▶ **YOUR TASK**
Each entry is to be retyped exactly as it appears. Leave the images out.

▶ **EXTRACTED ENTRIES**

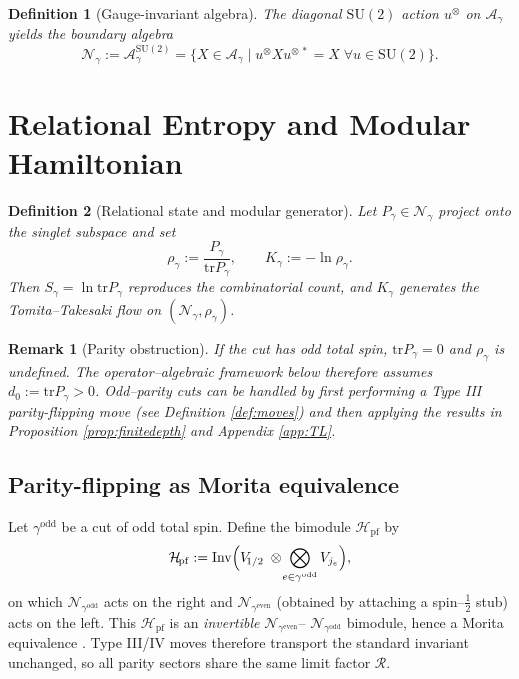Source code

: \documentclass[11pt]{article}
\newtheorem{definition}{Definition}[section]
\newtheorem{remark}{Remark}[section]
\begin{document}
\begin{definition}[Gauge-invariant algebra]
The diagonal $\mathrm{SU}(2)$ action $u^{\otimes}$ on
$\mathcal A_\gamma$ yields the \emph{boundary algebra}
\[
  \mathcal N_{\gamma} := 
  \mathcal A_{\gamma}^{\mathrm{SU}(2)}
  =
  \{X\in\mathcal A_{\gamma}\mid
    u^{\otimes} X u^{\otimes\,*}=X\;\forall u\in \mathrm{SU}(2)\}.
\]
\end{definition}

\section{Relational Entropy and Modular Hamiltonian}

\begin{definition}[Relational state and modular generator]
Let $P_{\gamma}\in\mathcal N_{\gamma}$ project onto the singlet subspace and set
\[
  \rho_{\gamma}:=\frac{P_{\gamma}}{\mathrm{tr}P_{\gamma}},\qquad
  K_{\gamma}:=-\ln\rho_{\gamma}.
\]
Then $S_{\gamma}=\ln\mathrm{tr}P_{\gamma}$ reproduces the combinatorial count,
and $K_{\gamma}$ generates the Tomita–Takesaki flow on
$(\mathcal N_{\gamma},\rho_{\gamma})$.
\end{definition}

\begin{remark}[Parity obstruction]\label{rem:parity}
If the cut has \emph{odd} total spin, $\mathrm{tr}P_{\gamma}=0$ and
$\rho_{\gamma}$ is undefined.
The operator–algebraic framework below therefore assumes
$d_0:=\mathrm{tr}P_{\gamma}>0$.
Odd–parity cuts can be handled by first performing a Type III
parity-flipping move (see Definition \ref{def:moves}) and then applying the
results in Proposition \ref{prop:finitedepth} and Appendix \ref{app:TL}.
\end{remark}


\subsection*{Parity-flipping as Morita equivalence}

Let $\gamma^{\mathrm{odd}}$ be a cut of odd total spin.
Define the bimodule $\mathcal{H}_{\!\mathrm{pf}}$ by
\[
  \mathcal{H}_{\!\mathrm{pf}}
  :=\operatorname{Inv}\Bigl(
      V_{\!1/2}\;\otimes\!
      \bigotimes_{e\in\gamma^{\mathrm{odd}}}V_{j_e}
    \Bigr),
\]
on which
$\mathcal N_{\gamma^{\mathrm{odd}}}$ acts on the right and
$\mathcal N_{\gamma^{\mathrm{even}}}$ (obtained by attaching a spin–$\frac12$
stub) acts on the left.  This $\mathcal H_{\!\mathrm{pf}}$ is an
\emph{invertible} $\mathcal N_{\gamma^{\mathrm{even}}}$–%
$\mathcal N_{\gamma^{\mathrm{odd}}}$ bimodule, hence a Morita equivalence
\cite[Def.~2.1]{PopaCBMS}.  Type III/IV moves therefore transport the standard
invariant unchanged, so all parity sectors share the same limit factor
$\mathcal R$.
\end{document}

▶ **EXERCISE OUTPUT**
Source code

: \documentclass[11pt]{article}
\newtheorem{definition}{Definition}[section]
\newtheorem{remark}{Remark}[section]
\begin{document}
\begin{definition}[Gauge-invariant algebra]
The diagonal $\mathrm{SU}(2)$ action $u^{\otimes}$ on
$\mathcal A_\gamma$ yields the \emph{boundary algebra}
\[
  \mathcal N_{\gamma} := 
  \mathcal A_{\gamma}^{\mathrm{SU}(2)}
  =
  \{X\in\mathcal A_{\gamma}\mid
    u^{\otimes} X u^{\otimes\,*}=X\;\forall u\in \mathrm{SU}(2)\}.
\]
\end{definition}

\section{Relational Entropy and Modular Hamiltonian}

\begin{definition}[Relational state and modular generator]
Let $P_{\gamma}\in\mathcal N_{\gamma}$ project onto the singlet subspace and set
\[
  \rho_{\gamma}:=\frac{P_{\gamma}}{\mathrm{tr}P_{\gamma}},\qquad
  K_{\gamma}:=-\ln\rho_{\gamma}.
\]
Then $S_{\gamma}=\ln\mathrm{tr}P_{\gamma}$ reproduces the combinatorial count,
and $K_{\gamma}$ generates the Tomita–Takesaki flow on
$(\mathcal N_{\gamma},\rho_{\gamma})$.
\end{definition}

\begin{remark}[Parity obstruction]\label{rem:parity}
If the cut has \emph{odd} total spin, $\mathrm{tr}P_{\gamma}=0$ and
$\rho_{\gamma}$ is undefined.
The operator–algebraic framework below therefore assumes
$d_0:=\mathrm{tr}P_{\gamma}>0$.
Odd–parity cuts can be handled by first performing a Type III
parity-flipping move (see Definition \ref{def:moves}) and then applying the
results in Proposition \ref{prop:finitedepth} and Appendix \ref{app:TL}.
\end{remark}


\subsection*{Parity-flipping as Morita equivalence}

Let $\gamma^{\mathrm{odd}}$ be a cut of odd total spin.
Define the bimodule $\mathcal{H}_{\!\mathrm{pf}}$ by
\[
  \mathcal{H}_{\!\mathrm{pf}}
  :=\operatorname{Inv}\Bigl(
      V_{\!1/2}\;\otimes\!
      \bigotimes_{e\in\gamma^{\mathrm{odd}}}V_{j_e}
    \Bigr),
\]
on which
$\mathcal N_{\gamma^{\mathrm{odd}}}$ acts on the right and
$\mathcal N_{\gamma^{\mathrm{even}}}$ (obtained by attaching a spin–$\frac12$
stub) acts on the left.  This $\mathcal H_{\!\mathrm{pf}}$ is an
\emph{invertible} $\mathcal N_{\gamma^{\mathrm{even}}}$–%
$\mathcal N_{\gamma^{\mathrm{odd}}}$ bimodule, hence a Morita equivalence
\cite[Def.~2.1]{PopaCBMS}.  Type III/IV moves therefore transport the standard
invariant unchanged, so all parity sectors share the same limit factor
$\mathcal R$.
\end{document}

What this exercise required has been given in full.